Northeast-Asia: Lines of Confrontation and Competition between the West and the World Majority

On December 9, 2025, as part of the VII International Conference " The World Majority and the West amid Geoeconomic and Civilizational Transformations", a session entitled "Northeast Asia: Lines of Confrontation and Competition between the West and the World Majority" was held. It was organized by the School of Regional Studies of the Faculty of World Economy and International Affairs, HSE University in partnership with the Institute of China and Contemporary Asia of the Russian Academy of Sciences (ICCA RAS).

The session was moderated by Sergey Luzyanin, Doctor of Historical Sciences, Professor, School of Regional Studies, HSE University, and Pavel Kuznetsov, Deputy Director, Institute of China and Contemporary Asia of the Russian Academy of Sciences.

Presentations were delivered by:

  • Su Changhe (Fudan University, China) on “From the Reform of Improvement to the Structural Reform of the Global Governance System”;
  • Kirill Barsky (Russian Federation, MGIMO University of the Russian Foreign Ministry) on “Northeast Asia: Old Problems and a New Balance of Power”;
  • Sergey Tsyplakov (Russian Federation, Institute of China and Contemporary Asia, RAS) on “Trade and Economic ‘Anatomy’ of the Russian-Chinese Partnership”;
  • Galina Nikiporets-Takigawa (Russian Federation, HSE University) on “The Foreign Policy of the New ‘Margaret Thatcher’ and Old Security Problems of Japan”;
  • Evgeny Kim (Russian Federation, Institute of China and Contemporary Asia, RAS) on “Political and Diplomatic Dimensions of Modern Seoul”;
  • Pavel Leshakov (Russian Federation, HSE University) on “The Korean Peninsula: Lines of Confrontation 2025”;
  • Nikita Terekhin (Russian Federation, HSE University) on “Foreign Policy Discourse of the DPRK in 2025”;
  • Anastasia Pyatachkova (Russian Federation, HSE University) on “China's Discursive Power in the Xi Jinping Era”;
  • Ilya Kozylov (Russian Federation, HSE University) on “Current Trends in Transregional Cooperation between China and Russia (using Western Siberia as an Example).”

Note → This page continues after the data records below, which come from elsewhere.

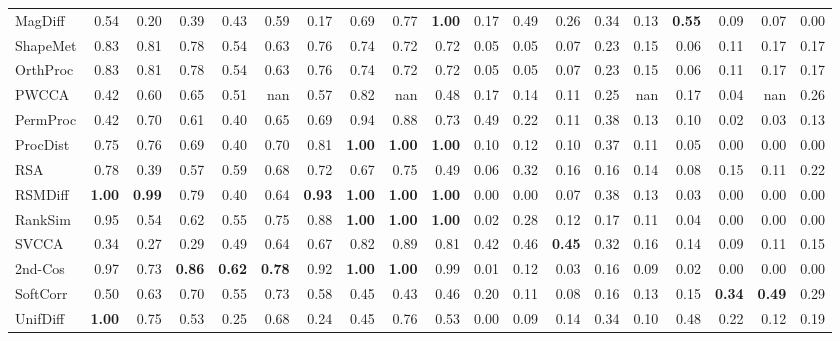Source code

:\begin{tabular}{l||rrr|rrr|rrr||rrr|rrr|rrr}
MagDiff & 0.54 & 0.20 & 0.39 & 0.43 & 0.59 & 0.17 & 0.69 & 0.77 & \textbf{1.00} & 0.17 & 0.49 & 0.26 & 0.34 & 0.13 & \textbf{0.55} & 0.09 & 0.07 & 0.00 \\
ShapeMet & 0.83 & 0.81 & 0.78 & 0.54 & 0.63 & 0.76 & 0.74 & 0.72 & 0.72 & 0.05 & 0.05 & 0.07 & 0.23 & 0.15 & 0.06 & 0.11 & 0.17 & 0.17 \\
OrthProc & 0.83 & 0.81 & 0.78 & 0.54 & 0.63 & 0.76 & 0.74 & 0.72 & 0.72 & 0.05 & 0.05 & 0.07 & 0.23 & 0.15 & 0.06 & 0.11 & 0.17 & 0.17 \\
PWCCA & 0.42 & 0.60 & 0.65 & 0.51 & nan & 0.57 & 0.82 & nan & 0.48 & 0.17 & 0.14 & 0.11 & 0.25 & nan & 0.17 & 0.04 & nan & 0.26 \\
PermProc & 0.42 & 0.70 & 0.61 & 0.40 & 0.65 & 0.69 & 0.94 & 0.88 & 0.73 & 0.49 & 0.22 & 0.11 & 0.38 & 0.13 & 0.10 & 0.02 & 0.03 & 0.13 \\
ProcDist & 0.75 & 0.76 & 0.69 & 0.40 & 0.70 & 0.81 & \textbf{1.00} & \textbf{1.00} & \textbf{1.00} & 0.10 & 0.12 & 0.10 & 0.37 & 0.11 & 0.05 & 0.00 & 0.00 & 0.00 \\
RSA & 0.78 & 0.39 & 0.57 & 0.59 & 0.68 & 0.72 & 0.67 & 0.75 & 0.49 & 0.06 & 0.32 & 0.16 & 0.16 & 0.14 & 0.08 & 0.15 & 0.11 & 0.22 \\
RSMDiff & \textbf{1.00} & \textbf{0.99} & 0.79 & 0.40 & 0.64 & \textbf{0.93} & \textbf{1.00} & \textbf{1.00} & \textbf{1.00} & 0.00 & 0.00 & 0.07 & 0.38 & 0.13 & 0.03 & 0.00 & 0.00 & 0.00 \\
RankSim & 0.95 & 0.54 & 0.62 & 0.55 & 0.75 & 0.88 & \textbf{1.00} & \textbf{1.00} & \textbf{1.00} & 0.02 & 0.28 & 0.12 & 0.17 & 0.11 & 0.04 & 0.00 & 0.00 & 0.00 \\
SVCCA & 0.34 & 0.27 & 0.29 & 0.49 & 0.64 & 0.67 & 0.82 & 0.89 & 0.81 & 0.42 & 0.46 & \textbf{0.45} & 0.32 & 0.16 & 0.14 & 0.09 & 0.11 & 0.15 \\
2nd-Cos & 0.97 & 0.73 & \textbf{0.86} & \textbf{0.62} & \textbf{0.78} & 0.92 & \textbf{1.00} & \textbf{1.00} & 0.99 & 0.01 & 0.12 & 0.03 & 0.16 & 0.09 & 0.02 & 0.00 & 0.00 & 0.00 \\
SoftCorr & 0.50 & 0.63 & 0.70 & 0.55 & 0.73 & 0.58 & 0.45 & 0.43 & 0.46 & 0.20 & 0.11 & 0.08 & 0.16 & 0.13 & 0.15 & \textbf{0.34} & \textbf{0.49} & 0.29 \\
UnifDiff & \textbf{1.00} & 0.75 & 0.53 & 0.25 & 0.68 & 0.24 & 0.45 & 0.76 & 0.53 & 0.00 & 0.09 & 0.14 & 0.34 & 0.10 & 0.48 & 0.22 & 0.12 & 0.19 \\
\bottomrule
\end{tabular}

The central focus of the session was the specifics of split lines and confrontations in Northeast Asia. Participants examined, across China, Japan, and Korea, the emergence of new and exacerbated old conflicts between the world majority countries (Russia, China, and North Korea) and the countries of the “American world” (Japan and South Korea). They also examined how the challenges of global governance transformation are projected onto regional issues of Chinese positioning, including new interpretations of China's “discursive power.” Special attention was paid to the specifics of the renewal of the ruling elites in South Korea and Japan, and the processes of forming new regional (Eurasian) security formats by Russia, China, and North Korea.